3) Bring a hot water bottle - with the hot water already in it!.

4) If anyone does get cold, they must be encouraged to speak out and not just sit there suffering for our art.

5) Make sure that you have some warm clothes, jumper, coats, socks etc. Wear trousers. (Boys especially). Remember the old adage, to strip off is more alluring that total nudity - especially in my case!

GET IN TUNE!
Now if you didn't find the forgoing musically instructive, let me return to my more usual offerings. To sing in the right key is vital to most singers if they are to get the best out of their voice. More correctly, I suspect I mean in the best "REGISTER." No matter that the guitar doesn't play easily in your key. Get it done with a capo if necessary. In my case, because I have a very restricted voice range, it is important to the very semi-tone.
Some of you will know that I cheat a bit to get there, by altering the tuning of my guitar to suit. The reason that I do that is primarily as given above, but there are some winning spin-offs to the way that I do it. Last week some of you will have seen me give away a hand-out on this very subject. Whilst I could reproduce that right here now, I will decline to so do - unless there is a sudden demand for it. However, I have a few copies in my music bag - just ask me for one.

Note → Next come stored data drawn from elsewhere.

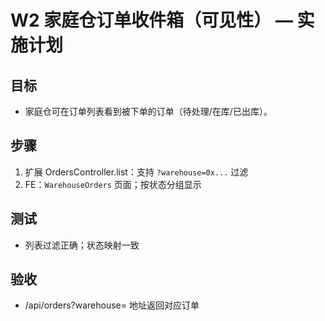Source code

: # W2 家庭仓订单收件箱（可见性） — 实施计划

## 目标
- 家庭仓可在订单列表看到被下单的订单（待处理/在库/已出库）。

## 步骤
1) 扩展 OrdersController.list：支持 `?warehouse=0x...` 过滤
2) FE：`WarehouseOrders` 页面；按状态分组显示

## 测试
- 列表过滤正确；状态映射一致

## 验收
- /api/orders?warehouse= 地址返回对应订单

Moving on then. Sometimes I do get a little cheesed off with interruptions don't you. It isn't just the telephone either. Our musical endeavours are frequently interspersed with washing & ironing. These are 21st century musts that oughtn't. No one needs a shirt to be ironed unless dressed for dinner. A lot of my shirts are positively wrecked by ironing. Neither do they need to be washed so frequently. After all I am not doing much now. I am a retired gentleman of independent means. What do I want with beautification?

I received some SPAM the other day on the subject of love songs and the human condition. At the risk of being accused sexist, I wonder if you know the following. When it comes to heartbreak men just aren't the same as the girls. One way to describe this difference is the two hearts. A woman's heart, on the inside, is very tender. It is sensitive and empathetic. ...But women whose hearts were broken, recover in half the time it would take most men. A man's heart is totally different. The inside of a man's heart is even more sensitive than a woman's. Around his heart are walls of steel, like doors that slide open and shut, and only open for special occasions. These doors open when he is interacting with his children or the woman he loves, or perhaps in a spiritual moment. When those doors are open, a man is extremely vulnerable. During those vulnerable times, if someone hurts him or makes fun of him, those doors shut up very quickly. This is why men do not like to open up much - it's just too scary. When a man's heart is injured, he does not have the recuperative power of most women.

This vulnerability is what makes it so difficult for a man to sing in public and from his heart, so to speak. This is the reason he may prefer comedy stuff and children's nursery rhymes. This might be the reason why, if ever he gets started, he does not want to be interrupted by washing and bloody ironing!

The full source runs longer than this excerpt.